Thursday, August 20, 2009

Left Unsaid

ever have something you wanted to say,
but inside u just know u shouldnt?
there's always been things that i wanted to tell certain people.
but sometimes, in my mind, they're just better left unsaid.
if its something on the serious side, i usually ask myself
"what am i trying to get out of this?"
or
"is there even a point?"
there are things i just want to say,
but inside i dont think it would change a thing between us.
maybe because its too late.
maybe im just scared to say it.
am i too shy to say it?
or do i have too much pride to say it?
for example, theres things i wanna tell a certain person,
but i know its pointless since we'll barely see eachother anymore.
there are certain things i wanna tell another person,
but we arent even cool like that.
sometimes the consequences of saying a certain thought,
may seem worse then the benefits.
im the type of person that is always thinking about
what will happen if this happens or that.
and even as bad as i want to say some things,
i tend to play it safe and hold it in.
does anyone else ever think some things are best left unsaid?
the bad thing about this is that,
"what if?" will always be in the back of my mind.
i will always wonder what would happen if i ever did say what i really felt.
but thats just how i am.
to me, some things are just better left unsaid.

ya feel?

3 comments:

  1. if you dont see the person anymore, why not just say whats on your mind? i mean there's always an up and down to everything.
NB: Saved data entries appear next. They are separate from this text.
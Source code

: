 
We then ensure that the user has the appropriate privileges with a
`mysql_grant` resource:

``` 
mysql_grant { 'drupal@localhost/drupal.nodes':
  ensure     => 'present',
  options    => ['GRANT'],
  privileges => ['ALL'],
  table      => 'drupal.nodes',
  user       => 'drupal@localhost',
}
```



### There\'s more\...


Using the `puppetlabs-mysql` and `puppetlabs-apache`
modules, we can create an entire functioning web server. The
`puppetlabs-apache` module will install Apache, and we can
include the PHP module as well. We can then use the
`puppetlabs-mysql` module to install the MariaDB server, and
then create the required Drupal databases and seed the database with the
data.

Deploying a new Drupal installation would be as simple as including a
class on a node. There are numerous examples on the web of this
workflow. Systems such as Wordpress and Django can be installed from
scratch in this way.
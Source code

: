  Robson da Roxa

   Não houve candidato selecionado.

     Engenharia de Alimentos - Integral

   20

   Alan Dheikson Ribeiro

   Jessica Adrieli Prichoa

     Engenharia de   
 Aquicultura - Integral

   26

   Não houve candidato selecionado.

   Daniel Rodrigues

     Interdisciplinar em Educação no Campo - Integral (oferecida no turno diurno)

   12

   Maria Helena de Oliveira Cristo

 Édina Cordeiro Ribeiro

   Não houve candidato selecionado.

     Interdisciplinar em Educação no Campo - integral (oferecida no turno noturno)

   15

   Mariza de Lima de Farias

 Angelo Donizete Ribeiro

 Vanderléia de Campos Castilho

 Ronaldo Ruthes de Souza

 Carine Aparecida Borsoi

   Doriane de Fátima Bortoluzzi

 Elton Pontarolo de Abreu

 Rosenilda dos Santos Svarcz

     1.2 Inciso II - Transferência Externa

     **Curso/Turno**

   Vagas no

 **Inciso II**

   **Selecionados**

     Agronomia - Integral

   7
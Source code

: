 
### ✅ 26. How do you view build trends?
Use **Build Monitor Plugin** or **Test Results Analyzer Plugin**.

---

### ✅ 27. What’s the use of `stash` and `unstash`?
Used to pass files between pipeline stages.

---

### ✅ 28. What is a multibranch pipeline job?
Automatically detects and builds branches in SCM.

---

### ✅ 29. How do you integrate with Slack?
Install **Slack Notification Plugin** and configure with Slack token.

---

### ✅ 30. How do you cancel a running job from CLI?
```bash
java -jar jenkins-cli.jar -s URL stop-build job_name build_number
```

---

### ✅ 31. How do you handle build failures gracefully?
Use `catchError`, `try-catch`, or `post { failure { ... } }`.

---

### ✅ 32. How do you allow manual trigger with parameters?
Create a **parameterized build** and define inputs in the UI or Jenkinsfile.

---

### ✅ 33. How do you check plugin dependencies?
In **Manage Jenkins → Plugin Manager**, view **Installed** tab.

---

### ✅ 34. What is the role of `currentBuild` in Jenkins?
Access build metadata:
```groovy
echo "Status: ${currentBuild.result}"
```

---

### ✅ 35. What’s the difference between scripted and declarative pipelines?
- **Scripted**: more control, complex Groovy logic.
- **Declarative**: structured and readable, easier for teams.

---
I say take the risk because you might regret.

    ReplyDelete
  2. the what if's kills you :] i agree with malinaaaaaaaa

    ReplyDelete
  3. It's never too late for anything. At all.You will never know what the other person is thinking, maybe he/she may feel the same way as you do. The thing is, you'll never know something until you give it a try. That's how everything begins; you start out not knowing. From then and there, you move on with what you got.